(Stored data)
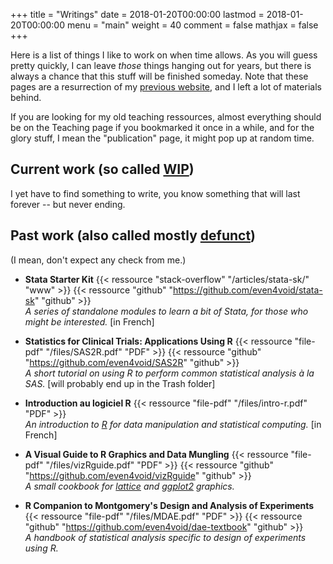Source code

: +++
title = "Writings"
date = 2018-01-20T00:00:00
lastmod = 2018-01-20T00:00:00
menu = "main"
weight = 40
comment = false
mathjax = false
+++

Here is a list of things I like to work on when time allows. As you will guess pretty quickly, I can leave _those_ things hanging out for years, but there is always a chance that this stuff will be finished someday. Note that these pages are a resurrection of my [previous website](/post/migrating-to-hugo/), and I left a lot of materials behind.

If you are looking for my old teaching ressources, almost everything should be on the Teaching page if you bookmarked it once in a while, and for the glory stuff, I mean the "publication" page, it might pop up at random time.

## Current work (so called [WIP](https://en.wikipedia.org/wiki/Work_in_process))

I yet have to find something to write, you know something that will last forever -- but never ending.

## Past work (also called mostly [defunct](https://en.wiktionary.org/wiki/defunct))

(I mean, don't expect any check from me.)

- **Stata Starter Kit**
  {{< ressource "stack-overflow" "/articles/stata-sk/" "www" >}}
  {{< ressource "github" "https://github.com/even4void/stata-sk" "github" >}}  
  _A series of standalone modules to learn a bit of Stata, for those who might be interested._ [in French]

- **Statistics for Clinical Trials: Applications Using R**
  {{< ressource "file-pdf" "/files/SAS2R.pdf" "PDF" >}}
  {{< ressource "github" "https://github.com/even4void/SAS2R" "github" >}}  
  _A short tutorial on using R to perform common statistical analysis à la SAS._ [will probably end up in the Trash folder]

- **Introduction au logiciel R**
  {{< ressource "file-pdf" "/files/intro-r.pdf" "PDF" >}}  
  _An introduction to [R](https://cran.r-project.org/) for data manipulation and statistical computing._ [in French]

- **A Visual Guide to R Graphics and Data Mungling**
  {{< ressource "file-pdf" "/files/vizRguide.pdf" "PDF" >}}
  {{< ressource "github" "https://github.com/even4void/vizRguide" "github" >}}  
  _A small cookbook for [lattice](https://cran.r-project.org/package=lattice) and [ggplot2](https://cran.r-project.org/package=ggplot2) graphics._

- **R Companion to Montgomery's Design and Analysis of Experiments**
  {{< ressource "file-pdf" "/files/MDAE.pdf" "PDF" >}}
  {{< ressource "github" "https://github.com/even4void/dae-textbook" "github" >}}  
  _A handbook of statistical analysis specific to design of experiments using R._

§ Work request: Give back every entry in its exact wording, leaving the pictures out.

§ Answer box:
Source code

: +++
title = "Writings"
date = 2018-01-20T00:00:00
lastmod = 2018-01-20T00:00:00
menu = "main"
weight = 40
comment = false
mathjax = false
+++

Here is a list of things I like to work on when time allows. As you will guess pretty quickly, I can leave _those_ things hanging out for years, but there is always a chance that this stuff will be finished someday. Note that these pages are a resurrection of my [previous website](/post/migrating-to-hugo/), and I left a lot of materials behind.

If you are looking for my old teaching ressources, almost everything should be on the Teaching page if you bookmarked it once in a while, and for the glory stuff, I mean the "publication" page, it might pop up at random time.

## Current work (so called [WIP](https://en.wikipedia.org/wiki/Work_in_process))

I yet have to find something to write, you know something that will last forever -- but never ending.

## Past work (also called mostly [defunct](https://en.wiktionary.org/wiki/defunct))

(I mean, don't expect any check from me.)

- **Stata Starter Kit**
  {{< ressource "stack-overflow" "/articles/stata-sk/" "www" >}}
  {{< ressource "github" "https://github.com/even4void/stata-sk" "github" >}}  
  _A series of standalone modules to learn a bit of Stata, for those who might be interested._ [in French]

- **Statistics for Clinical Trials: Applications Using R**
  {{< ressource "file-pdf" "/files/SAS2R.pdf" "PDF" >}}
  {{< ressource "github" "https://github.com/even4void/SAS2R" "github" >}}  
  _A short tutorial on using R to perform common statistical analysis à la SAS._ [will probably end up in the Trash folder]

- **Introduction au logiciel R**
  {{< ressource "file-pdf" "/files/intro-r.pdf" "PDF" >}}  
  _An introduction to [R](https://cran.r-project.org/) for data manipulation and statistical computing._ [in French]

- **A Visual Guide to R Graphics and Data Mungling**
  {{< ressource "file-pdf" "/files/vizRguide.pdf" "PDF" >}}
  {{< ressource "github" "https://github.com/even4void/vizRguide" "github" >}}  
  _A small cookbook for [lattice](https://cran.r-project.org/package=lattice) and [ggplot2](https://cran.r-project.org/package=ggplot2) graphics._

- **R Companion to Montgomery's Design and Analysis of Experiments**
  {{< ressource "file-pdf" "/files/MDAE.pdf" "PDF" >}}
  {{< ressource "github" "https://github.com/even4void/dae-textbook" "github" >}}  
  _A handbook of statistical analysis specific to design of experiments using R._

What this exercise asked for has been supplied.